Immune checkpoint inhibitors in cancer patients with autoimmune disease: Safety and efficacy.

Abstract

The utilization of immune-checkpoint inhibitors (ICIs) in cancer immunotherapy frequently leads to the occurrence of immune-related adverse events (irAEs), making it generally not recommended for patients with preexisting autoimmune diseases. Hence, we conducted a meta-analysis on safety and efficacy of ICIs in cancer patients with preexisting autoimmune diseases to provide further insights. PubMed, EMBASE, and Cochrane Library were systematically searched until December 20, 2024. The main summary measures used were pooled rate and risk ratio (RR) with 95% confidential interval (CI), which were analyzed using R statistic software. A total of 52 articles were included in the study.
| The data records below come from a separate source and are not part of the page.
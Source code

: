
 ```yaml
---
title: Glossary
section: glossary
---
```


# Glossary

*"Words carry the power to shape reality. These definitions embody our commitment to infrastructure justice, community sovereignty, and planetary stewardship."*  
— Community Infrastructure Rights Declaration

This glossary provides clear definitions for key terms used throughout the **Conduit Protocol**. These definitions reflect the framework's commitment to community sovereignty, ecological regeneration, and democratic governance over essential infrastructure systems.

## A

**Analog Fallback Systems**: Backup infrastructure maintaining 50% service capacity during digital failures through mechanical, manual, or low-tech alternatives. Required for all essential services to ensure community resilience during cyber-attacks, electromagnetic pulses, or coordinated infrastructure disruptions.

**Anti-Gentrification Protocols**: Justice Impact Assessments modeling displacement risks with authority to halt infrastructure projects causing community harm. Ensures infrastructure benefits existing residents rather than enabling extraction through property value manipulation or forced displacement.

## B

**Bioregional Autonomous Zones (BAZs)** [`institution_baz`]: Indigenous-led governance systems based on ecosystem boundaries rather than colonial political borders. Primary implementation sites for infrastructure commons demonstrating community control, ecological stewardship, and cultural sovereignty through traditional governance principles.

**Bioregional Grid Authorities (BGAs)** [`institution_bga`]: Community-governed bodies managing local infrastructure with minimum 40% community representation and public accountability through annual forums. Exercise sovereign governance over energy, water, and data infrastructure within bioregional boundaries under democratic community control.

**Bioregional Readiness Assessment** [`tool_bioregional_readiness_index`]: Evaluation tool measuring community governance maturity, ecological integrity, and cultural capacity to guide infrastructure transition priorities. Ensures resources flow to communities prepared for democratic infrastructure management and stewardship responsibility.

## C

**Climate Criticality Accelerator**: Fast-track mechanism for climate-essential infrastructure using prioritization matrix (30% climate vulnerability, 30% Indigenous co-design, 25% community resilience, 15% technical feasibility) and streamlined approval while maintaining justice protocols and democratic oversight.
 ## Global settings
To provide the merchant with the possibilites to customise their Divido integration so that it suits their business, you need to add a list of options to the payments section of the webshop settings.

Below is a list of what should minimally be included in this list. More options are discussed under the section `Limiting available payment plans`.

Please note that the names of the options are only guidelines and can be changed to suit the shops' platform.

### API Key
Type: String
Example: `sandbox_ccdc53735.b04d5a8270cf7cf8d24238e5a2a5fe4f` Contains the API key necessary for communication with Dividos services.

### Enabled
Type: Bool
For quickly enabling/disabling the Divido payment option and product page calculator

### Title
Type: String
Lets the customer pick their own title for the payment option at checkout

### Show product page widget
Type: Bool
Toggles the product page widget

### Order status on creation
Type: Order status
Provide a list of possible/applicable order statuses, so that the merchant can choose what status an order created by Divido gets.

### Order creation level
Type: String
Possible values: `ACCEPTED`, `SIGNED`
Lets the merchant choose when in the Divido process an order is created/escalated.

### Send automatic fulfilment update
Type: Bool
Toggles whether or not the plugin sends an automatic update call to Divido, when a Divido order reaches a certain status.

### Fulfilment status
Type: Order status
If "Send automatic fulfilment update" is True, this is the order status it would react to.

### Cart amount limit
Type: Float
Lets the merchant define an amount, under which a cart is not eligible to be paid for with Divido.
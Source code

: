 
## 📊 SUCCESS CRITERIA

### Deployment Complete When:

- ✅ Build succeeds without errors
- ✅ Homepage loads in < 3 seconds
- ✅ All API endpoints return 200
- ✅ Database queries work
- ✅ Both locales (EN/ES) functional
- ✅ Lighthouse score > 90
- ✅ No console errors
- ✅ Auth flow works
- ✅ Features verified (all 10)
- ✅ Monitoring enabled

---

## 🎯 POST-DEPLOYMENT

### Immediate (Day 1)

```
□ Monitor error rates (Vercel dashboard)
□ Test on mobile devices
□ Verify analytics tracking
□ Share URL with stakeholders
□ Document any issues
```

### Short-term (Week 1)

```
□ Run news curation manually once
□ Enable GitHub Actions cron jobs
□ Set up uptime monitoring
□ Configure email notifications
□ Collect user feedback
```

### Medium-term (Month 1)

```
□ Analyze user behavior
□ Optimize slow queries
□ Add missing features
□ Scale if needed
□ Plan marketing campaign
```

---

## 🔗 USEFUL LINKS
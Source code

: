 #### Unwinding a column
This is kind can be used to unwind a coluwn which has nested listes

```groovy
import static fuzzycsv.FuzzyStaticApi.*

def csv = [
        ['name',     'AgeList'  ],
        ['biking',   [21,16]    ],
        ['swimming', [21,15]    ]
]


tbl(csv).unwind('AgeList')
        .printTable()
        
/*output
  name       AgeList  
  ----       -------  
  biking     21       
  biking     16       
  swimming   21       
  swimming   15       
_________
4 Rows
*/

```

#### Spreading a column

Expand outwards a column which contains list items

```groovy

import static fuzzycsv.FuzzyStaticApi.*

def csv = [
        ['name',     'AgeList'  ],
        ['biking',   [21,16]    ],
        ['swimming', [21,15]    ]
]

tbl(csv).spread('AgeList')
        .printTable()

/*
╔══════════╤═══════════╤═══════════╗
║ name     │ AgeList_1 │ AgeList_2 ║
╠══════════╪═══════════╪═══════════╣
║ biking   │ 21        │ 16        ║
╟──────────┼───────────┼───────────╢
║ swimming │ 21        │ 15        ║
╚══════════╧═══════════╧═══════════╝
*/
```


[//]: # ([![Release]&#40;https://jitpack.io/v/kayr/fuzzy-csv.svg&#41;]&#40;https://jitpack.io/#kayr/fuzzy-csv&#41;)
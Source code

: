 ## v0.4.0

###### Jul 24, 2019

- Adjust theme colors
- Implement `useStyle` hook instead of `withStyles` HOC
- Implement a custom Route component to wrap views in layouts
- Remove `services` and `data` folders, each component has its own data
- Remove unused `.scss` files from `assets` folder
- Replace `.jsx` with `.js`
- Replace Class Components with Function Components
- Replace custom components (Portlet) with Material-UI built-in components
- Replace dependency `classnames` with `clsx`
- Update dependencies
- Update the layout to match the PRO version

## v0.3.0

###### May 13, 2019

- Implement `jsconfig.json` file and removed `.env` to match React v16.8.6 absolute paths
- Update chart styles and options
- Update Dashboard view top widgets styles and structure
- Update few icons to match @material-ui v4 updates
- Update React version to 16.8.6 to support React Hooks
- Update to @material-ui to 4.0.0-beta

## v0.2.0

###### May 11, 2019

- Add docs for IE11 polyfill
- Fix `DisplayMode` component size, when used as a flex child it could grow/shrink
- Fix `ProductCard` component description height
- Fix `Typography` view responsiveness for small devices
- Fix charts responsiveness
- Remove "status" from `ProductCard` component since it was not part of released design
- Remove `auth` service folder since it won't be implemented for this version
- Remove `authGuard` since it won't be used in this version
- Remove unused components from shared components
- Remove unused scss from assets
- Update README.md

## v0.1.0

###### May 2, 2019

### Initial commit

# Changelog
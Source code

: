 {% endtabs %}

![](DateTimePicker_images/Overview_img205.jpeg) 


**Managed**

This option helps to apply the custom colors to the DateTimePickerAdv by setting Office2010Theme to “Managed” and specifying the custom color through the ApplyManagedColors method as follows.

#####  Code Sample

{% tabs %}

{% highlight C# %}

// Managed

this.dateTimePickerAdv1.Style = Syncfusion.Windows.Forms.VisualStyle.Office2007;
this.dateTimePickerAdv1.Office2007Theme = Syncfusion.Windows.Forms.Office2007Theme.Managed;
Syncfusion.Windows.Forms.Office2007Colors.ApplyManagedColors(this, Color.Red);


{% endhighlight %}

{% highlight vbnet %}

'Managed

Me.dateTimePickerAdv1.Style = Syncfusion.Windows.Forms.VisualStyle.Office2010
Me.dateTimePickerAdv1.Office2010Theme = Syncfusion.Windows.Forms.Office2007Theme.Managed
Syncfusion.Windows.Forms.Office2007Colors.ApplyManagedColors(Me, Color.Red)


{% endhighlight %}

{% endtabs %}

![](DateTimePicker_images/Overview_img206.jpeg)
When cancer patients with preexisting autoimmune diseases received ICIs treatment, the overall incidence was 0.610 (95% CI: 0.531-0.686) for any grade irAEs, 0.295 (95% CI: 0.248-0.343) for flares, 0.325 (95% CI: 0.258-0.396) for de novo irAEs, 0.238 (95% CI: 0.174-0.309) for grade ≥3 irAEs, and 0.143 (95% CI: 0.109-0.180) for discontinuation due to immunotoxicity. Compared with those without autoimmune diseases, cancer patients with autoimmune diseases experienced a higher risk of any-grade irAEs (RR: 1.23, 95% CI: 1.12-1.35) and discontinuation due to immunotoxicity (1.40, 95% CI: 1.11-1.78). However, no statistically significant differences were observed in the incidence of grade ≥3 irAEs, objective response rate (ORR), disease control rate (DCR), overall survival (OS), and progression-free survival (PFS) between the two groups. During ICIs treatment, irAEs are common among cancer patients with autoimmune diseases, but severe irAEs is relatively low. ICIs are effective in this population, but should be strictly monitored when used to avoid immunotoxicity.